Call for Participation

Deep video understanding is a difficult task which requires systems to develop a deep analysis and understanding of the relationships between different entities in video, to use known information to reason about other, more hidden information, and to populate a knowledge graph (KG) representation with all acquired information. To work on this task, a system should take into consideration all available modalities (speech, image/video, and in some cases text). The aim of this challenge series is to push the limits of multimodal extraction, fusion, and analysis techniques to address the problem of analyzing long duration videos holistically and extracting useful knowledge to utilize it in solving different types of queries. The target knowledge includes both visual and non-visual elements. As videos and multimedia data are getting more and more popular and usable by users in different domains and contexts, the research, approaches and techniques we aim to be applied in this Grand Challenge will be very relevant in the coming years and near future.

Challenge Overview:

Interested participants are invited to apply their approaches and methods on an extended novel Deep Video Understanding (DVU) dataset being made available by the challenge organizers. The dataset is split into a development data of 19 movies from the 2020-2022 versions of this challenge, 14 of these with Creative Commons licenses, and 5 movies licensed from KinoLorberEdu platform which were part of the test set for the 2022 version. The test set will be comprised of 5 movies licensed from KinoLorberEdu platform. One of these movies is reused from the 2022 version of this challenge while the other 4 have not been used in this challenge before. The development data includes: original whole videos, segmented scene shots, image examples of main characters and locations, movie-level KG representation of the relationships between main characters, relationships between characters key-locations, scene-level KG representation of each scene in a movie (location type, characters, interactions between them, order of interactions, sentiment of scene, and a short textual summary), and a global shared ontology of locations, relationships (family, social, work), interactions and sentiments.

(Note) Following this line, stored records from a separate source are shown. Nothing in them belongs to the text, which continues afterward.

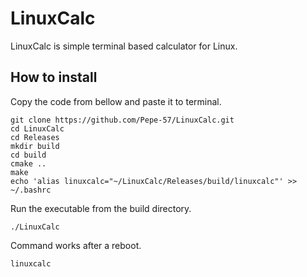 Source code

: # LinuxCalc
LinuxCalc is simple terminal based calculator for Linux.
## How to install
Copy the code from bellow and paste it to terminal.
```
git clone https://github.com/Pepe-57/LinuxCalc.git
cd LinuxCalc
cd Releases
mkdir build
cd build
cmake ..
make
echo 'alias linuxcalc="~/LinuxCalc/Releases/build/linuxcalc"' >> ~/.bashrc
```
Run the executable from the build directory.
```
./LinuxCalc
```
Command works after a reboot.
```
linuxcalc
```
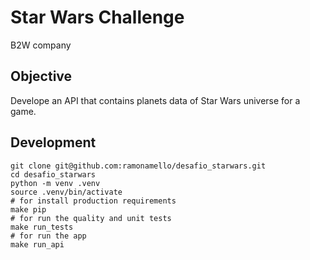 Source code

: # Star Wars Challenge
B2W company

## Objective

Develope an API that contains planets data of Star Wars universe for a game.

## Development

```
git clone git@github.com:ramonamello/desafio_starwars.git
cd desafio_starwars
python -m venv .venv
source .venv/bin/activate
# for install production requirements
make pip
# for run the quality and unit tests
make run_tests
# for run the app
make run_api
```
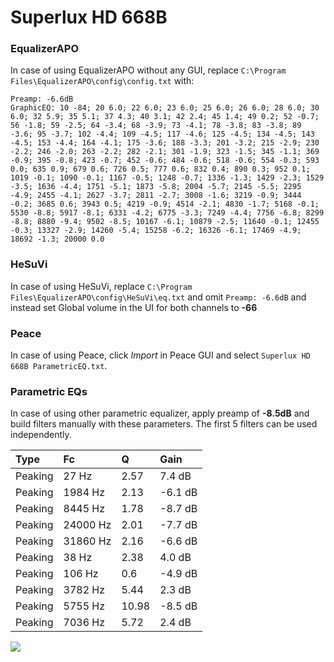 # Superlux HD 668B

### EqualizerAPO
In case of using EqualizerAPO without any GUI, replace `C:\Program Files\EqualizerAPO\config\config.txt`
with:
```
Preamp: -6.6dB
GraphicEQ: 10 -84; 20 6.0; 22 6.0; 23 6.0; 25 6.0; 26 6.0; 28 6.0; 30 6.0; 32 5.9; 35 5.1; 37 4.3; 40 3.1; 42 2.4; 45 1.4; 49 0.2; 52 -0.7; 56 -1.8; 59 -2.5; 64 -3.4; 68 -3.9; 73 -4.1; 78 -3.8; 83 -3.8; 89 -3.6; 95 -3.7; 102 -4.4; 109 -4.5; 117 -4.6; 125 -4.5; 134 -4.5; 143 -4.5; 153 -4.4; 164 -4.1; 175 -3.6; 188 -3.3; 201 -3.2; 215 -2.9; 230 -2.2; 246 -2.0; 263 -2.2; 282 -2.1; 301 -1.9; 323 -1.5; 345 -1.1; 369 -0.9; 395 -0.8; 423 -0.7; 452 -0.6; 484 -0.6; 518 -0.6; 554 -0.3; 593 0.0; 635 0.9; 679 0.6; 726 0.5; 777 0.6; 832 0.4; 890 0.3; 952 0.1; 1019 -0.1; 1090 -0.1; 1167 -0.5; 1248 -0.7; 1336 -1.3; 1429 -2.3; 1529 -3.5; 1636 -4.4; 1751 -5.1; 1873 -5.8; 2004 -5.7; 2145 -5.5; 2295 -4.9; 2455 -4.1; 2627 -3.7; 2811 -2.7; 3008 -1.6; 3219 -0.9; 3444 -0.2; 3685 0.6; 3943 0.5; 4219 -0.9; 4514 -2.1; 4830 -1.7; 5168 -0.1; 5530 -8.8; 5917 -8.1; 6331 -4.2; 6775 -3.3; 7249 -4.4; 7756 -6.8; 8299 -8.8; 8880 -9.4; 9502 -8.5; 10167 -6.1; 10879 -2.5; 11640 -0.1; 12455 -0.3; 13327 -2.9; 14260 -5.4; 15258 -6.2; 16326 -6.1; 17469 -4.9; 18692 -1.3; 20000 0.0
```

### HeSuVi
In case of using HeSuVi, replace `C:\Program Files\EqualizerAPO\config\HeSuVi\eq.txt` and omit `Preamp:
-6.6dB` and instead set Global volume in the UI for both channels to **-66**

### Peace
In case of using Peace, click *Import* in Peace GUI and select `Superlux HD 668B ParametricEQ.txt`.

### Parametric EQs
In case of using other parametric equalizer, apply preamp of **-8.5dB** and build filters manually with
these parameters. The first 5 filters can be used independently.

| Type    | Fc       |     Q | Gain    |
|:--------|:---------|:------|:--------|
| Peaking | 27 Hz    |  2.57 | 7.4 dB  |
| Peaking | 1984 Hz  |  2.13 | -6.1 dB |
| Peaking | 8445 Hz  |  1.78 | -8.7 dB |
| Peaking | 24000 Hz |  2.01 | -7.7 dB |
| Peaking | 31860 Hz |  2.16 | -6.6 dB |
| Peaking | 38 Hz    |  2.38 | 4.0 dB  |
| Peaking | 106 Hz   |  0.6  | -4.9 dB |
| Peaking | 3782 Hz  |  5.44 | 2.3 dB  |
| Peaking | 5755 Hz  | 10.98 | -8.5 dB |
| Peaking | 7036 Hz  |  5.72 | 2.4 dB  |

![](https://raw.githubusercontent.com/jaakkopasanen/AutoEq/master/results/headphonecom/sbaf-serious/Superlux%20HD%20668B/Superlux%20HD%20668B.png) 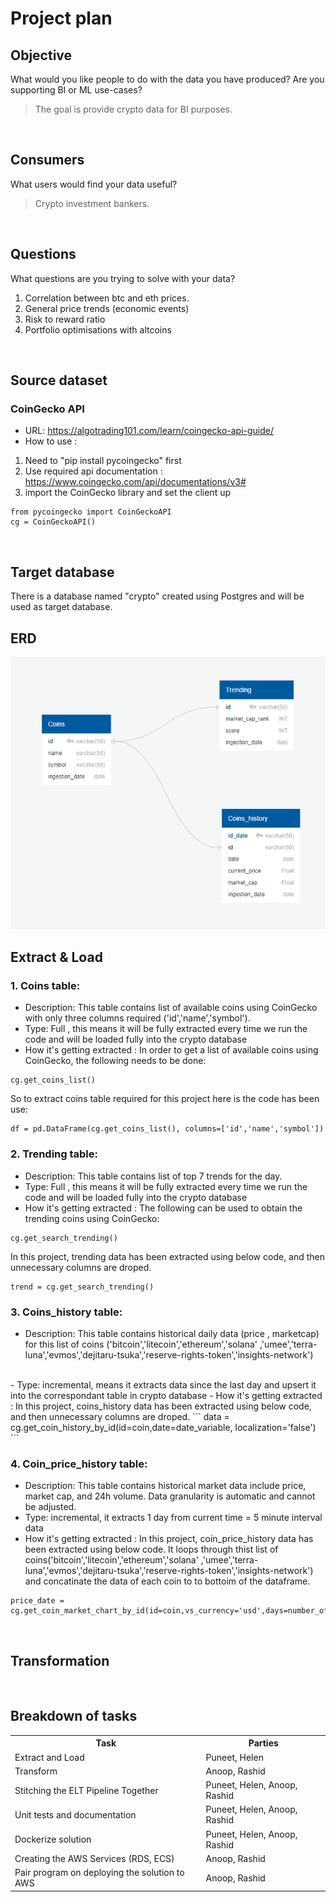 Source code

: # Project plan 

## Objective 
What would you like people to do with the data you have produced? Are you supporting BI or ML use-cases? 

<blockquote>The goal is provide crypto data for BI purposes.</blockquote>

<br/>

## Consumers 
What users would find your data useful?

<blockquote>Crypto investment bankers.</blockquote>

<br/>

## Questions 
What questions are you trying to solve with your data? 

1. Correlation between btc and eth prices.
2. General price trends (economic events)
3. Risk to reward ratio 
4. Portfolio optimisations with altcoins 


<br/>

## Source dataset

### CoinGecko API

- URL: https://algotrading101.com/learn/coingecko-api-guide/
- How to use :
1. Need to "pip install pycoingecko" first
2. Use required api documentation : https://www.coingecko.com/api/documentations/v3#
3. import the CoinGecko library and set the client up

```
from pycoingecko import CoinGeckoAPI
cg = CoinGeckoAPI()
```

<br/>


## Target database
There is a database named "crypto" created using Postgres and will be used as target database.

## ERD 

<img src='ERD.png' />

<br/>

## Extract & Load

### 1. Coins table: 
- Description: This table contains list of available coins using CoinGecko with only three columns required ('id','name','symbol').
- Type: Full , this means it will be fully extracted every time we run the code and will be loaded fully into the crypto database
- How it's getting extracted : In order to get a list of available coins using CoinGecko, the following needs to be done:

```
cg.get_coins_list()
```

So to extract coins table required for this project here is the code has been use: 
```
df = pd.DataFrame(cg.get_coins_list(), columns=['id','name','symbol'])
```


### 2. Trending table:
- Description: This table contains list of top 7 trends for the day. 
- Type: Full , this means it will be fully extracted every time we run the code and will be loaded fully into the crypto database
- How it's getting extracted : The following can be used to obtain the trending coins using CoinGecko:
```
cg.get_search_trending()
```

In this project, trending data has been extracted using below code, and then unnecessary columns are droped.
```
trend = cg.get_search_trending()
```

### 3. Coins_history table:
- Description: This table contains historical daily data (price , marketcap) for this list of coins ('bitcoin','litecoin','ethereum','solana' ,'umee','terra-luna','evmos','dejitaru-tsuka','reserve-rights-token','insights-network')
<br>
- Type: incremental, means it extracts data since the last day and upsert it into the correspondant table in crypto database
- How it's getting extracted : In this project, coins_history data has been extracted using below code, and then unnecessary columns are droped.
```
data = cg.get_coin_history_by_id(id=coin,date=date_variable, localization='false')
```

### 4. Coin_price_history table:
- Description: This table contains historical market data include price, market cap, and 24h volume. Data granularity is automatic  and cannot be adjusted.
- Type: incremental, it extracts 1 day from current time = 5 minute interval data
- How it's getting extracted : In this project, coin_price_history data has been extracted using below code. It loops through thist list of coins('bitcoin','litecoin','ethereum','solana' ,'umee','terra-luna','evmos','dejitaru-tsuka','reserve-rights-token','insights-network') and concatinate the data of each coin to to bottoim of the dataframe.
```
price_date = cg.get_coin_market_chart_by_id(id=coin,vs_currency='usd',days=number_of_days)
```

<br/>

## Transformation


<br>

## Breakdown of tasks 

<table>
  <tr>
    <th>Task</th>
    <th>Parties</th>
  </tr>
  <tr>
    <td>Extract and Load</td>
    <td>Puneet, Helen</td>
  </tr>
  <tr>
    <td>Transform</td>
    <td>Anoop, Rashid</td>
  </tr>
  <tr>
    <td>Stitching the ELT Pipeline Together</td>
    <td>Puneet, Helen, Anoop, Rashid</td>
  </tr>
  <tr>
    <td>Unit tests and documentation</td>
    <td>Puneet, Helen, Anoop, Rashid</td>
  </tr>
  <tr>
    <td>Dockerize solution</td>
    <td>Puneet, Helen, Anoop, Rashid</td>
  </tr>
  <tr>
    <td>Creating the AWS Services (RDS, ECS)</td>
    <td>Anoop, Rashid</td>
  </tr>
  <tr>
    <td>Pair program on deploying the solution to AWS </td>
    <td>Anoop, Rashid</td>
  </tr>
</table>


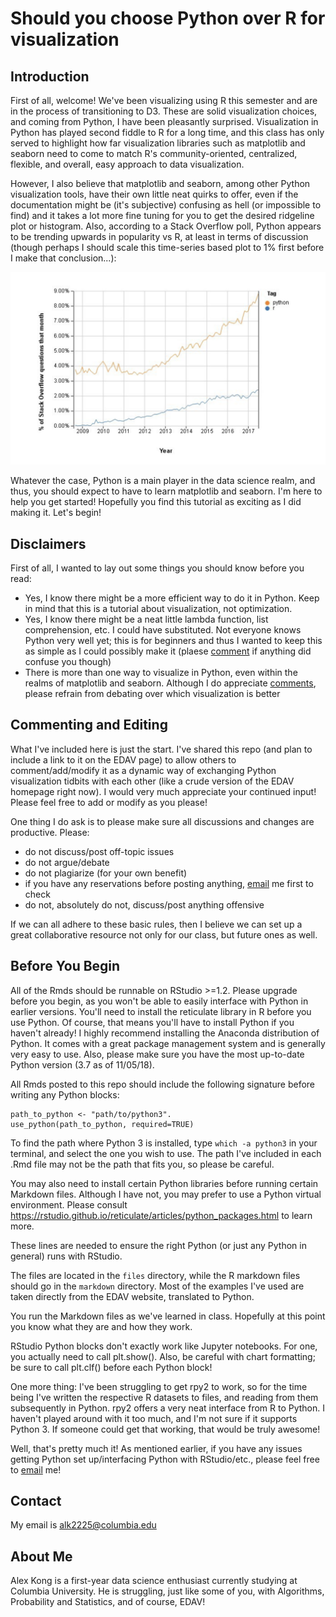 # Should you choose Python over R for visualization

## Introduction

First of all, welcome! We've been visualizing using R this semester and are in the process of transitioning to D3. These are solid visualization choices, and coming from Python, I have been pleasantly surprised. Visualization in Python has played second fiddle to R for a long time, and this class has only served to highlight how far visualization libraries such as matplotlib and seaborn need to come to match R's community-oriented, centralized, flexible, and overall, easy approach to data visualization.  
  
However, I also believe that matplotlib and seaborn, among other Python visualization tools, have their own little neat quirks to offer, even if the documentation might be (it's subjective) confusing as hell (or impossible to find) and it takes a lot more fine tuning for you to get the desired ridgeline plot or histogram. Also, according to a Stack Overflow poll, Python appears to be trending upwards in popularity vs R, at least in terms of discussion (though perhaps I should scale this time-series based plot to 1% first before I make that conclusion...):  
  
![Alt text](./whoo_python.png "Python > R")  
  
Whatever the case, Python is a main player in the data science realm, and thus, you should expect to have to learn matplotlib and seaborn. I'm here to help you get started! Hopefully you find this tutorial as exciting as I did making it. Let's begin!

## Disclaimers

First of all, I wanted to lay out some things you should know before you read:
* Yes, I know there might be a more efficient way to do it in Python. Keep in mind that this is a tutorial about visualization, not optimization.
* Yes, I know there might be a neat little lambda function, list comprehension, etc. I could have substituted. Not everyone knows Python very well yet; this is for beginners and thus I wanted to keep this as simple as I could possibly make it (plaese [comment](#commenting-and-editing) if anything did confuse you though)
* There is more than one way to visualize in Python, even within the realms of matplotlib and seaborn. Although I do appreciate [comments](#commenting-and-editing), please refrain from debating over which visualization is better

## Commenting and Editing

What I've included here is just the start. I've shared this repo (and plan to include a link to it on the EDAV page) to allow others to comment/add/modify it as a dynamic way of exchanging Python visualization tidbits with each other (like a crude version of the EDAV homepage right now). I would very much appreciate your continued input! Please feel free to add or modify as you please!  
  
One thing I do ask is to please make sure all discussions and changes are productive. Please:
* do not discuss/post off-topic issues
* do not argue/debate
* do not plagiarize (for your own benefit)
* if you have any reservations before posting anything, [email](#contact) me first to check
* do not, absolutely do not, discuss/post anything offensive

If we can all adhere to these basic rules, then I believe we can set up a great collaborative resource not only for our class, but future ones as well.

## Before You Begin

All of the Rmds should be runnable on RStudio >=1.2. Please upgrade before you begin, as you won't be able to easily interface with Python in earlier versions.
You'll need to install the reticulate library in R before you use Python. Of course, that means you'll have to install Python if you haven't already! I highly recommend installing the Anaconda distribution of Python. It comes with a great package management system and is generally very easy to use. Also, please make sure you have the most up-to-date Python version (3.7 as of 11/05/18).
  
All Rmds posted to this repo should include the following signature before writing any Python blocks:  

```
path_to_python <- "path/to/python3". 
use_python(path_to_python, required=TRUE)  
```

To find the path where Python 3 is installed, type ```which -a python3``` in your terminal, and select the one you wish to use. The path I've included in each .Rmd file may not be the path that fits you, so please be careful.  

You may also need to install certain Python libraries before running certain Markdown files. Although I have not, you may prefer to use a Python virtual environment. Please consult https://rstudio.github.io/reticulate/articles/python_packages.html to learn more.  

These lines are needed to ensure the right Python (or just any Python in general) runs with RStudio.  
  
The files are located in the ```files``` directory, while the R markdown files should go in the ```markdown``` directory. Most of the examples I've used are taken directly from the EDAV website, translated to Python.  
  
You run the Markdown files as we've learned in class. Hopefully at this point you know what they are and how they work.  
  
RStudio Python blocks don't exactly work like Jupyter notebooks. For one, you actually need to call plt.show(). Also, be careful with chart formatting; be sure to call plt.clf() before each Python block!  

One more thing: I've been struggling to get rpy2 to work, so for the time being I've written the respective R datasets to files, and reading from them subsequently in Python. rpy2 offers a very neat interface from R to Python. I haven't played around with it too much, and I'm not sure if it supports Python 3. If someone could get that working, that would be truly awesome!  
  
Well, that's pretty much it! As mentioned earlier, if you have any issues getting Python set up/interfacing Python with RStudio/etc., please feel free to [email](#contact) me!  
  
## Contact

My email is alk2225@columbia.edu

## About Me

Alex Kong is a first-year data science enthusiast currently studying at Columbia University. He is struggling, just like some of you, with Algorithms, Probability and Statistics, and of course, EDAV!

The organizers will support evaluation and scoring for a hybrid of main query types, at the overall movie level and at the individual scene level distributed with the dataset. Participants will be given the choice to submit results for either the movie-level or scene-level queries, or both. And for each category, queries are grouped for more flexible submission options (please refer to the dataset webpage for more details):

Example Question types at Overall Movie Level:

- Multiple choice question answering on part of Knowledge Graph for selected movies.
- Fill in the Graph Space - Given a partial graph, systems will be asked to fill in the graph space.

Example Question types at Individual Scene Level:

- Find next or previous interaction, given two people, a specific scene, and the interaction between them.
- Find a unique scene given a set of interactions and a scene list.
- Fill in the Graph Space - Given a partial graph for a scene, systems will be asked to fill in the graph space.
- Match between selected scenes and set of scene descriptions written in natural language .
- Scene sentiment classification.

An addition to the 2023 challenge is a new robustness sub-task that systems can choose to submit solutions to. To measure the robustness of the multi-modal systems participating in the challenge this year, we will provide a secondary version of the testing dataset after introducing various types of perturbations and corruptions observed in real-world multi-modal data. This will allow teams and organizers to measure how much systems performance can get affected by the introduced noise.

Submission

Run submission XML files should be emailed directly to George Awad (george.awad@nist.gov). Please indicate ACMMM Grand Challenge in the subject line. Please refer to the Supported datasets page for XML sample queries, response files and DTD required (Please check regularly for latest updates about submission format) to follow when submitting your results.

Grand Challenge papers (Top-3 Solutions) will go through a single-blind review process. (Author names and affiliations should be included.) Papers should be limited to 4 pages in length + up to 2 extra pages for references only. Please check the main ACMMM2023 conference website for further details.

Papers should be submitted directly via the main conference submission site: https://cmt3.research.microsoft.com/ACMMMGrandChallenge2023/Submission/Index

Each Grand Challenge Submitted paper should be formatted as 4-page short paper and will be included in the main conference proceeding.

Important Dates

DVU development data release: Available now for download from HERE
Testing dataset release : Available now after submitting the data agreement form located HERE
Testing queries release: Available from this URL. Please check the readme file provided
Paper submission deadline: July 14, 2023 - submission link is HERE
Submissions of solutions to organizers: July 14, 2023
Results released back to participants: July 24 2023
Notification to authors: July 24, 2023 (Top-3 teams should prepare their camera ready papers)
Camera-ready submission: July 31, 2023
Grand Challenge at ACM Multimedia: TBD